**Work to complete**
Below are some entries. Output each one exactly as it appears.

**Dataset entries**
= = = = = = =

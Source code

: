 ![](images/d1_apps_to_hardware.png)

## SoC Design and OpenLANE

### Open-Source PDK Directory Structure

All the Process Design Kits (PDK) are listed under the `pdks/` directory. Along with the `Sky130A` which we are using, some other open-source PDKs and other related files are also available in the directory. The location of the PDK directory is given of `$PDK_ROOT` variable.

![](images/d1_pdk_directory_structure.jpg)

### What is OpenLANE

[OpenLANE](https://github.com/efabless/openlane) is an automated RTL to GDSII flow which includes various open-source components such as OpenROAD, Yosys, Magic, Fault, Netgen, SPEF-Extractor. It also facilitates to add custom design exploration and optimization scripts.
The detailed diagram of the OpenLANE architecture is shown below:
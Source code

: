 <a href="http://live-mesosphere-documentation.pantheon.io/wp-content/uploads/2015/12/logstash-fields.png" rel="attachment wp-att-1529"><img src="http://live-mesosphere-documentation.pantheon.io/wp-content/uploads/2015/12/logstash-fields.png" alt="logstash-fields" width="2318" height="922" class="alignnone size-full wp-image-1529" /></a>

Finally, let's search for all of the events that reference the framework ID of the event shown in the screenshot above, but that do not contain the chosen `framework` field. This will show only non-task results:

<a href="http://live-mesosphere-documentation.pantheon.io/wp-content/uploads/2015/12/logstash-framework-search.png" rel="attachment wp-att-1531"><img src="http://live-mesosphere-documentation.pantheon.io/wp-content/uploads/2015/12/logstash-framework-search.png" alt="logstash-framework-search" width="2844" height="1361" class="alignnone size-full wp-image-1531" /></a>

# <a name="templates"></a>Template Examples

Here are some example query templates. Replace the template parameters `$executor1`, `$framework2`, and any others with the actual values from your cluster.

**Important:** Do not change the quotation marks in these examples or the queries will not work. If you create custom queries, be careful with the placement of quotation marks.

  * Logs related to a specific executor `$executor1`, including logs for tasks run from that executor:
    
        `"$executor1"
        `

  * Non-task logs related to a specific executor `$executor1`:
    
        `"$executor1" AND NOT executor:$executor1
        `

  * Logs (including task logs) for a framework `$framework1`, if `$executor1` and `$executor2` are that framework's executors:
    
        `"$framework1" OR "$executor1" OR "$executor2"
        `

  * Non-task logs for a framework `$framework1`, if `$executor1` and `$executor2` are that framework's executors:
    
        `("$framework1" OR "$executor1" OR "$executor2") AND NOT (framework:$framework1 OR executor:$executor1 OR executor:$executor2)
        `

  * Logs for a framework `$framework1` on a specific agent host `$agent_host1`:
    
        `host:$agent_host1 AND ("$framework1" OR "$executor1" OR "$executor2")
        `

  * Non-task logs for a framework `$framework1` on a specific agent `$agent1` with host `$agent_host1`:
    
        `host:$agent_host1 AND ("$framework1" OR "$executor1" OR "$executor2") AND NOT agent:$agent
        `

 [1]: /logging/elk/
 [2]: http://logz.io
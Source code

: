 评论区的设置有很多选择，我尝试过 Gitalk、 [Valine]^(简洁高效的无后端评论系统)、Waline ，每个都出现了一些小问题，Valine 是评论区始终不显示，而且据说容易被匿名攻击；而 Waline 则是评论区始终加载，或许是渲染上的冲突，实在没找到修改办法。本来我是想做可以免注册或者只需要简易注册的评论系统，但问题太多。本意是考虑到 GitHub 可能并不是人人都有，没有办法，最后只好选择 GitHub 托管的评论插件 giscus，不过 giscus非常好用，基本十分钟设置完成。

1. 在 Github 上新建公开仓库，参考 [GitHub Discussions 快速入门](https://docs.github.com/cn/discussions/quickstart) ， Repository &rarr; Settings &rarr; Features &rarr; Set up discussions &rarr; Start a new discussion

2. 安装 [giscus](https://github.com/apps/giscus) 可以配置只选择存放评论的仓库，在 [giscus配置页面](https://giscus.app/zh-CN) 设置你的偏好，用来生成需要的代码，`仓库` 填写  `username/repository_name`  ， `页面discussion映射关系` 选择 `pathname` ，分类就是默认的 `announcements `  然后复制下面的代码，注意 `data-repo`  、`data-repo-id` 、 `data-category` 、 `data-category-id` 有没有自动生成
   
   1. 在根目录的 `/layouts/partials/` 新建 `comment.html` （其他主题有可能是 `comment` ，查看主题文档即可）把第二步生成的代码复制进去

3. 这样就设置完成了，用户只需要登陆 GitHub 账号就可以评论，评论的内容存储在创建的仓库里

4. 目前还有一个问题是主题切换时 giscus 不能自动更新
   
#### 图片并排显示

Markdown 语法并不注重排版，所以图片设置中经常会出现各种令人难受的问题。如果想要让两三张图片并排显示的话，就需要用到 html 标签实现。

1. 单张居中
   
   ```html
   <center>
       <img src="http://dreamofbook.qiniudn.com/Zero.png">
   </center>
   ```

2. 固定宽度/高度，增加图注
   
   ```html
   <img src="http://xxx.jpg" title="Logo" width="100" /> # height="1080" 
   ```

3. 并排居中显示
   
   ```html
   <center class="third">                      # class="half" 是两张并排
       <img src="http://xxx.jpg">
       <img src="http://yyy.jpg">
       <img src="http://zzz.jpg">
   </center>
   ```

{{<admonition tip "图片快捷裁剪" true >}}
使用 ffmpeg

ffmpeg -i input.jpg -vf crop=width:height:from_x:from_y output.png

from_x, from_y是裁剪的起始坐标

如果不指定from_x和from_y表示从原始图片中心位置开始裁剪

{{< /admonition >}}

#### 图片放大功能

= = = = = = =

**Output**
Source code

: ![](images/d1_apps_to_hardware.png)

## SoC Design and OpenLANE

### Open-Source PDK Directory Structure

All the Process Design Kits (PDK) are listed under the `pdks/` directory. Along with the `Sky130A` which we are using, some other open-source PDKs and other related files are also available in the directory. The location of the PDK directory is given of `$PDK_ROOT` variable.

![](images/d1_pdk_directory_structure.jpg)

### What is OpenLANE

[OpenLANE](https://github.com/efabless/openlane) is an automated RTL to GDSII flow which includes various open-source components such as OpenROAD, Yosys, Magic, Fault, Netgen, SPEF-Extractor. It also facilitates to add custom design exploration and optimization scripts.
The detailed diagram of the OpenLANE architecture is shown below:
Source code

: <a href="http://live-mesosphere-documentation.pantheon.io/wp-content/uploads/2015/12/logstash-fields.png" rel="attachment wp-att-1529"><img src="http://live-mesosphere-documentation.pantheon.io/wp-content/uploads/2015/12/logstash-fields.png" alt="logstash-fields" width="2318" height="922" class="alignnone size-full wp-image-1529" /></a>

Finally, let's search for all of the events that reference the framework ID of the event shown in the screenshot above, but that do not contain the chosen `framework` field. This will show only non-task results:

<a href="http://live-mesosphere-documentation.pantheon.io/wp-content/uploads/2015/12/logstash-framework-search.png" rel="attachment wp-att-1531"><img src="http://live-mesosphere-documentation.pantheon.io/wp-content/uploads/2015/12/logstash-framework-search.png" alt="logstash-framework-search" width="2844" height="1361" class="alignnone size-full wp-image-1531" /></a>

# <a name="templates"></a>Template Examples

Here are some example query templates. Replace the template parameters `$executor1`, `$framework2`, and any others with the actual values from your cluster.

**Important:** Do not change the quotation marks in these examples or the queries will not work. If you create custom queries, be careful with the placement of quotation marks.

  * Logs related to a specific executor `$executor1`, including logs for tasks run from that executor:
    
        `"$executor1"
        `

  * Non-task logs related to a specific executor `$executor1`:
    
        `"$executor1" AND NOT executor:$executor1
        `

  * Logs (including task logs) for a framework `$framework1`, if `$executor1` and `$executor2` are that framework's executors:
    
        `"$framework1" OR "$executor1" OR "$executor2"
        `

  * Non-task logs for a framework `$framework1`, if `$executor1` and `$executor2` are that framework's executors:
    
        `("$framework1" OR "$executor1" OR "$executor2") AND NOT (framework:$framework1 OR executor:$executor1 OR executor:$executor2)
        `

  * Logs for a framework `$framework1` on a specific agent host `$agent_host1`:
    
        `host:$agent_host1 AND ("$framework1" OR "$executor1" OR "$executor2")
        `

  * Non-task logs for a framework `$framework1` on a specific agent `$agent1` with host `$agent_host1`:
    
        `host:$agent_host1 AND ("$framework1" OR "$executor1" OR "$executor2") AND NOT agent:$agent
        `

 [1]: /logging/elk/
 [2]: http://logz.io
Source code

: 评论区的设置有很多选择，我尝试过 Gitalk、 [Valine]^(简洁高效的无后端评论系统)、Waline ，每个都出现了一些小问题，Valine 是评论区始终不显示，而且据说容易被匿名攻击；而 Waline 则是评论区始终加载，或许是渲染上的冲突，实在没找到修改办法。本来我是想做可以免注册或者只需要简易注册的评论系统，但问题太多。本意是考虑到 GitHub 可能并不是人人都有，没有办法，最后只好选择 GitHub 托管的评论插件 giscus，不过 giscus非常好用，基本十分钟设置完成。

1. 在 Github 上新建公开仓库，参考 [GitHub Discussions 快速入门](https://docs.github.com/cn/discussions/quickstart) ， Repository &rarr; Settings &rarr; Features &rarr; Set up discussions &rarr; Start a new discussion

2. 安装 [giscus](https://github.com/apps/giscus) 可以配置只选择存放评论的仓库，在 [giscus配置页面](https://giscus.app/zh-CN) 设置你的偏好，用来生成需要的代码，`仓库` 填写  `username/repository_name`  ， `页面discussion映射关系` 选择 `pathname` ，分类就是默认的 `announcements `  然后复制下面的代码，注意 `data-repo`  、`data-repo-id` 、 `data-category` 、 `data-category-id` 有没有自动生成
   
   1. 在根目录的 `/layouts/partials/` 新建 `comment.html` （其他主题有可能是 `comment` ，查看主题文档即可）把第二步生成的代码复制进去

3. 这样就设置完成了，用户只需要登陆 GitHub 账号就可以评论，评论的内容存储在创建的仓库里

4. 目前还有一个问题是主题切换时 giscus 不能自动更新
   
#### 图片并排显示

Markdown 语法并不注重排版，所以图片设置中经常会出现各种令人难受的问题。如果想要让两三张图片并排显示的话，就需要用到 html 标签实现。

1. 单张居中
   
   ```html
   <center>
       <img src="http://dreamofbook.qiniudn.com/Zero.png">
   </center>
   ```

2. 固定宽度/高度，增加图注
   
   ```html
   <img src="http://xxx.jpg" title="Logo" width="100" /> # height="1080" 
   ```

3. 并排居中显示
   
   ```html
   <center class="third">                      # class="half" 是两张并排
       <img src="http://xxx.jpg">
       <img src="http://yyy.jpg">
       <img src="http://zzz.jpg">
   </center>
   ```

{{<admonition tip "图片快捷裁剪" true >}}
使用 ffmpeg

ffmpeg -i input.jpg -vf crop=width:height:from_x:from_y output.png

from_x, from_y是裁剪的起始坐标

如果不指定from_x和from_y表示从原始图片中心位置开始裁剪

{{< /admonition >}}

#### 图片放大功能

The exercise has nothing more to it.